母女俩在外头光明正大的安排着事情,不把当事人当一回事,连到时候崔父回来发现不妙都想好法子对付了。
而刚才提的年儿全名叫崔顾年,是李氏生的儿子,今年才十二岁,人儿心善,对崔紫槿这个同父异母的姐姐倒是喜欢,一有什么好吃的都偷偷给她,不让李氏和崔柔心知道。
崔紫槿头还是有点晕晕的。
大冷天被推入河里泡了许久,这条命能留下算是不错了。
就算迷迷糊糊的,但是外头的一举一动都清楚的入了她的耳朵里。
要把她嫁给那个救命恩人?
这个李氏太没良心了,一点感恩之心都没,直接用她以身相许草草了事,听着母女俩的对话,且是要人家一定得把她娶了。
太奇葩了。
崔紫槿想她的父母,想她的朋友同事了。
新年都没过完,就离开了他们,这造的什么罪啊。
来了这个世界,人生地不熟,还遇到这些奇葩的人,崔紫槿有点失望。
她左思右想,烦躁不已。
怎么感觉凉风一个劲儿的往屋里吹了呢?人啊一倒霉,什么都跟她作对。
她只能忍着昏沉起了身下了床,到边上的柜子里拿了一件厚长棉袄披上,给自己多些暖和暖和,这件棉袄还是原主的爹在城上给她买的,那个崔柔心也有一件,只不过颜色不同罢了。
崔父说起来都是一碗水端平,从不会落了崔柔心的那一份,可是,她还是不知足,总是对崔紫槿这个异母的姐姐心存妒忌,处处跟她耍小心思;而原身却一点回拒都不敢。
外面说话的声音渐渐没了,两人应该回屋里去了。

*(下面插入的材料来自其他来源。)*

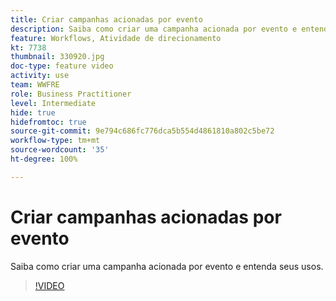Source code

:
 ```yaml
---
title: Criar campanhas acionadas por evento
description: Saiba como criar uma campanha acionada por evento e entenda seus usos.
feature: Workflows, Atividade de direcionamento
kt: 7738
thumbnail: 330920.jpg
doc-type: feature video
activity: use
team: WWFRE
role: Business Practitioner
level: Intermediate
hide: true
hidefromtoc: true
source-git-commit: 9e794c686fc776dca5b554d4861810a802c5be72
workflow-type: tm+mt
source-wordcount: '35'
ht-degree: 100%

---
```



# Criar campanhas acionadas por evento

Saiba como criar uma campanha acionada por evento e entenda seus usos.

>[!VIDEO](https://video.tv.adobe.com/v/330920?quality=12)
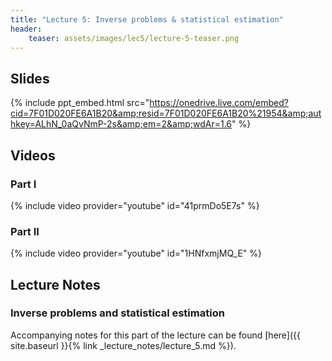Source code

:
 ```yaml
---
title: "Lecture 5: Inverse problems & statistical estimation"
header:
    teaser: assets/images/lec5/lecture-5-teaser.png
---
```


## Slides

{% include ppt_embed.html
src="https://onedrive.live.com/embed?cid=7F01D020FE6A1B20&amp;resid=7F01D020FE6A1B20%21954&amp;authkey=ALhN_0aQvNmP-2s&amp;em=2&amp;wdAr=1.6" %}

## Videos

### Part I

{% include video provider="youtube" id="41prmDo5E7s" %}

### Part II

{% include video provider="youtube" id="1HNfxmjMQ_E" %}

## Lecture Notes

### Inverse problems and statistical estimation

Accompanying notes for this part of the lecture can be found [here]({{ site.baseurl }}{% link _lecture_notes/lecture_5.md %}).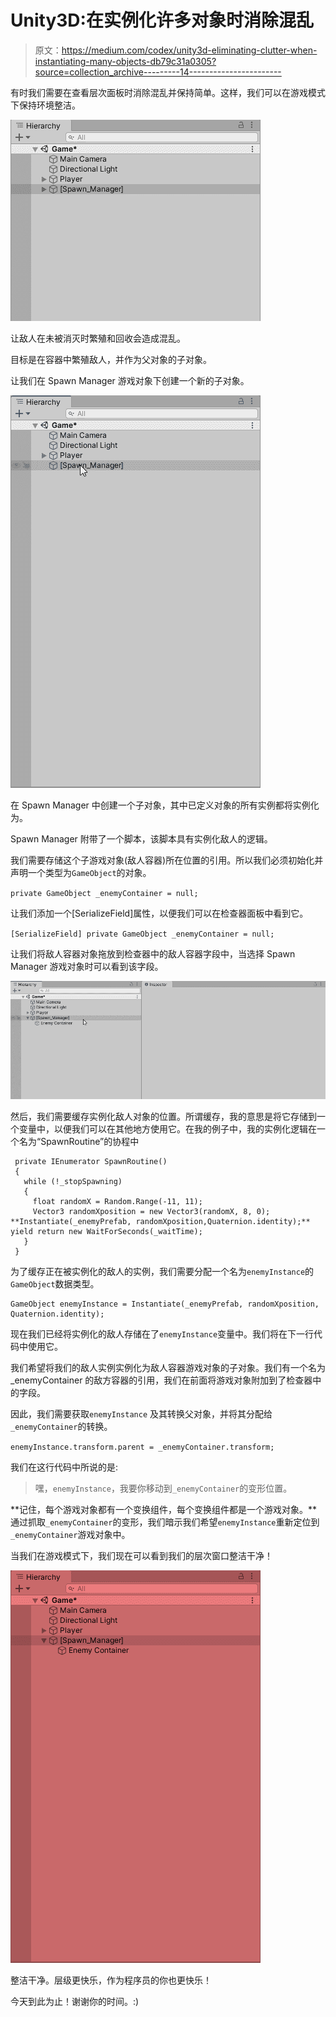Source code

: # Unity3D:在实例化许多对象时消除混乱

> 原文：<https://medium.com/codex/unity3d-eliminating-clutter-when-instantiating-many-objects-db79c31a0305?source=collection_archive---------14----------------------->

有时我们需要在查看层次面板时消除混乱并保持简单。这样，我们可以在游戏模式下保持环境整洁。

![](img/429ccd77942c4af8f30112606a95dd0c.png)

让敌人在未被消灭时繁殖和回收会造成混乱。

目标是在容器中繁殖敌人，并作为父对象的子对象。

让我们在 Spawn Manager 游戏对象下创建一个新的子对象。

![](img/3ee6e491fcdccda2d4e7d19bacbaea94.png)

在 Spawn Manager 中创建一个子对象，其中已定义对象的所有实例都将实例化为。

Spawn Manager 附带了一个脚本，该脚本具有实例化敌人的逻辑。

我们需要存储这个子游戏对象(敌人容器)所在位置的引用。所以我们必须初始化并声明一个类型为`GameObject`的对象。

`private GameObject _enemyContainer = null;`

让我们添加一个[SerializeField]属性，以便我们可以在检查器面板中看到它。

`[SerializeField] private GameObject _enemyContainer = null;`

让我们将敌人容器对象拖放到检查器中的敌人容器字段中，当选择 Spawn Manager 游戏对象时可以看到该字段。

![](img/226a4644cdbd88012dbd01389917a184.png)

然后，我们需要缓存实例化敌人对象的位置。所谓缓存，我的意思是将它存储到一个变量中，以便我们可以在其他地方使用它。在我的例子中，我的实例化逻辑在一个名为“SpawnRoutine”的协程中

```
 private IEnumerator SpawnRoutine()
 {
   while (!_stopSpawning)
   {
     float randomX = Random.Range(-11, 11);
     Vector3 randomXposition = new Vector3(randomX, 8, 0); **Instantiate(_enemyPrefab, randomXposition,Quaternion.identity);** yield return new WaitForSeconds(_waitTime);
   }
 }
```

为了缓存正在被实例化的敌人的实例，我们需要分配一个名为`enemyInstance`的`GameObject`数据类型。

```
GameObject enemyInstance = Instantiate(_enemyPrefab, randomXposition, Quaternion.identity);
```

现在我们已经将实例化的敌人存储在了`enemyInstance`变量中。我们将在下一行代码中使用它。

我们希望将我们的敌人实例实例化为敌人容器游戏对象的子对象。我们有一个名为 _enemyContainer 的敌方容器的引用，我们在前面将游戏对象附加到了检查器中的字段。

因此，我们需要获取`enemyInstance` 及其转换父对象，并将其分配给`_enemyContainer`的转换。

`enemyInstance.transform.parent = _enemyContainer.transform;`

我们在这行代码中所说的是:

> 嘿，`enemyInstance`，我要你移动到`_enemyContainer`的变形位置。

**记住，每个游戏对象都有一个变换组件，每个变换组件都是一个游戏对象。**通过抓取`_enemyContainer`的变形，我们暗示我们希望`enemyInstance`重新定位到`_enemyContainer`游戏对象中。

当我们在游戏模式下，我们现在可以看到我们的层次窗口整洁干净！

![](img/44a683a342f08f7fa2e8c5b810d464e1.png)

整洁干净。层级更快乐，作为程序员的你也更快乐！

今天到此为止！谢谢你的时间。:)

这两天,崔紫槿因为妹妹起的歹心落水差点没命,她那个继母连看都不看一眼,最后是因邻里邻居知道了这事,怕被人说她这个继母恶毒,没办法才去请了大夫过来,要不然就真的巴不得让崔紫槿死了更好。
崔紫槿回忆了原主这十几年来过的日子,太可怜可悲了。
她是认命了来到了这里,可决不能就这样任她们母女俩宰割啊。
这时,她无意间看到了柜子上面摆放的一面铜镜,里头倒映着一个美丽动人的面孔。
崔紫槿都懵住了。
这个人是谁啊?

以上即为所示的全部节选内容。